Uno de los capítulos más vergonzosos que podrán escribirse cuando se haga la historia de la sublevación militar en agonía, será el correspondiente a la gestión de los gobernadores. No de todos, claro; pero sí de muchos, cuya conducta será menester juzgar con extremada dureza el día de mañana. Una de las grandes desdichas de la República, desde que advino y sin interrupción, han sido los gobernadores, divorciados en su mayoría del espíritu popular y, por añadidura, incapaces de suplir con tacto lo que les faltaba de temperamento. Durante el primer bienio padecimos ya, bien crudamente, las consecuencias de la ineptitud, cuando no la deslealtad, de los gobernadores civiles. A esa circunstancia debe atribuirse en gran parte el fracaso de la política del bienio. Cabía, sin embargo, consolarse del pasado si el presente nos hubiera ofrecido mejores perspectivas. No ha sido así.
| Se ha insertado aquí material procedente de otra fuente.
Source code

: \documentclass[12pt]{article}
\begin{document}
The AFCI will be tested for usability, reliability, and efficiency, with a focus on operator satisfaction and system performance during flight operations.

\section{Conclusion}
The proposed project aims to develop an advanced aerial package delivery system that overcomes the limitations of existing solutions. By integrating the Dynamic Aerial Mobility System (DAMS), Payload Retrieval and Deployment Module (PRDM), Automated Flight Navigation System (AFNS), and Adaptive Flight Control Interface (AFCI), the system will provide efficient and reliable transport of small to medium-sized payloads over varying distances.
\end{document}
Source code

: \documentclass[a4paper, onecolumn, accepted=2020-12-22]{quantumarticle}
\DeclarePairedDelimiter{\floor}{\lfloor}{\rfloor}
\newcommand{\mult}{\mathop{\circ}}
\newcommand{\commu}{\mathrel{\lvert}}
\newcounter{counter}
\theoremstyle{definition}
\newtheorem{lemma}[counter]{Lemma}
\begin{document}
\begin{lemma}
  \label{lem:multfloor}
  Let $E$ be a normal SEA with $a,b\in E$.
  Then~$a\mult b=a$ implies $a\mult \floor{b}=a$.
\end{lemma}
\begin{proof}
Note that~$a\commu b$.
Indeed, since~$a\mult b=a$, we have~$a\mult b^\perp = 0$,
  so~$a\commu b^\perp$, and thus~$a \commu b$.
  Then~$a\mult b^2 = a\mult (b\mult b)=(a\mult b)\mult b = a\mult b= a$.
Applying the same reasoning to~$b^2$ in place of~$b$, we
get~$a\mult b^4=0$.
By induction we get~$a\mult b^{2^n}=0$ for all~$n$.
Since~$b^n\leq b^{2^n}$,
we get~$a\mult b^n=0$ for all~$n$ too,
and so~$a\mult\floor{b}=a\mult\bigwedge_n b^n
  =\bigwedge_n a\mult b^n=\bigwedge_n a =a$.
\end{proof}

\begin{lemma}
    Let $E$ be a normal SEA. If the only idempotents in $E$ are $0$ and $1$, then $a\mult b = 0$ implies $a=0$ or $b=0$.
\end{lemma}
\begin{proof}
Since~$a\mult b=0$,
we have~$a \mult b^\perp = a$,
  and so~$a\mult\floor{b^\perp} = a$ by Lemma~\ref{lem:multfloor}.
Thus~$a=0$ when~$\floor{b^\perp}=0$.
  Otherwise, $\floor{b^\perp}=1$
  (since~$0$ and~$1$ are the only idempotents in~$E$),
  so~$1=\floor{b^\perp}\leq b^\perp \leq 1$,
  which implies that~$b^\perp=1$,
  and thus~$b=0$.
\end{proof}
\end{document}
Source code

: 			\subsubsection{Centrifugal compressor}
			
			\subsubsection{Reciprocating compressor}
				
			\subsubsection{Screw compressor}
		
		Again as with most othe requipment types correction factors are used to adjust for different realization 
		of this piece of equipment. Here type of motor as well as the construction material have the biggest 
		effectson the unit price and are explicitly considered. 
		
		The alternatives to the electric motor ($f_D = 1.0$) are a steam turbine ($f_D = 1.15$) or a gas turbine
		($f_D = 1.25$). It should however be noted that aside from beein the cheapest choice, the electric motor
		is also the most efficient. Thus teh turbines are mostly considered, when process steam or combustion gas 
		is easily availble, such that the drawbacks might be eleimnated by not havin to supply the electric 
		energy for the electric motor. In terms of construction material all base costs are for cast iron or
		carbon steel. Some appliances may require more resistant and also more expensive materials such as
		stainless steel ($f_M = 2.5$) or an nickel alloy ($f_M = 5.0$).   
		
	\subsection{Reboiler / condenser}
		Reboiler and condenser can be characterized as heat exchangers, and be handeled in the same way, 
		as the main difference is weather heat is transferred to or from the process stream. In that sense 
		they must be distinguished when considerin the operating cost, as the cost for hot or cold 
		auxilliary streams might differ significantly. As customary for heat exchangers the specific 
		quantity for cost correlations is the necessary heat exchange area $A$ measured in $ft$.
Cuando se examinen en detalle los antecedentes de la tremenda convulsión que está sufriendo España, y se determinen las responsabilidades que de ellos se derivan, se verá hasta qué punto una porción abrumadora de esas responsabilidades se vincula en la actuación incalificable de muchos gobernadores que parecían colocados en sus puestos, no para servir, sino para ayudar a morir a la República. Saldrá a flote más de una complicidad directa con los sublevados y se pondrán de manifiesto, sobre todo, muchas complicidades indirectas nacidas de una pasividad inexplicable y de una total insensibilidad para estimar los peligros gravísimos que se cernían sobre el régimen.
Gobernadores hubo que desdeñaron burlonamente toda suerte de advertencias que los Partidos y hombres del Frente popular se creyeron obligados a hacerles. «¡Bah, cuentos de miedo!», solían responder, como tantos otros inconscientes que se reían de nuestras alarmas o las echaban a mala parte. Alguno de esos gobernadores ni siquiera se creyó en el caso de poner atención en cierta confidencia, rigurosamente auténtica — los hechos lo han probado después —, según la cual acababa de celebrarse una reunión de militares en la que cierto jefe, sin embozos de ninguna índole, había solicitado de las clases de la guarnición que se sumaran a la sublevación ya inminente. Ese mismo gobernador esperó pacientemente, como si viviera en el mejor de los mundos, a que la sublevación se le viniera encima, sin tomar ninguna medida preventiva, sin poner a recaudo, como pudo hacerlo, una partida crecidísima de fusiles almacenados, sin dar órdenes a la Guardia Civil y de Asalto. Las negligencias y apocamientos de ese gobernador han sido causa principal de que en la provincia regentada por él se esté tiñendo una de las luchas más duras de la sublevación.
Otros gobernadores alegres y confiados han estado rechazando sistemáticamente la ayuda que les ofrecían el Frente popular y las organizaciones obreras — va conocida la sublevación de otras guarniciones — y ofreciendo plenas seguridades al Gobierno hasta el instante mismo de sentir sobre las espaldas el golpe de los espadones. Por donde se viene a caer en la sospecha de que la sublevación la presentían todos los españoles, menos unos cuantos, que, por casualidad, eran gobernadores de provincia. Hay, repetimos, excepciones honrosas que en su día convendrá destacar. Aunque no sea más que por la circunstancia de que, subrayando las excepciones, se pone de relieve también la ineptitud de los demás.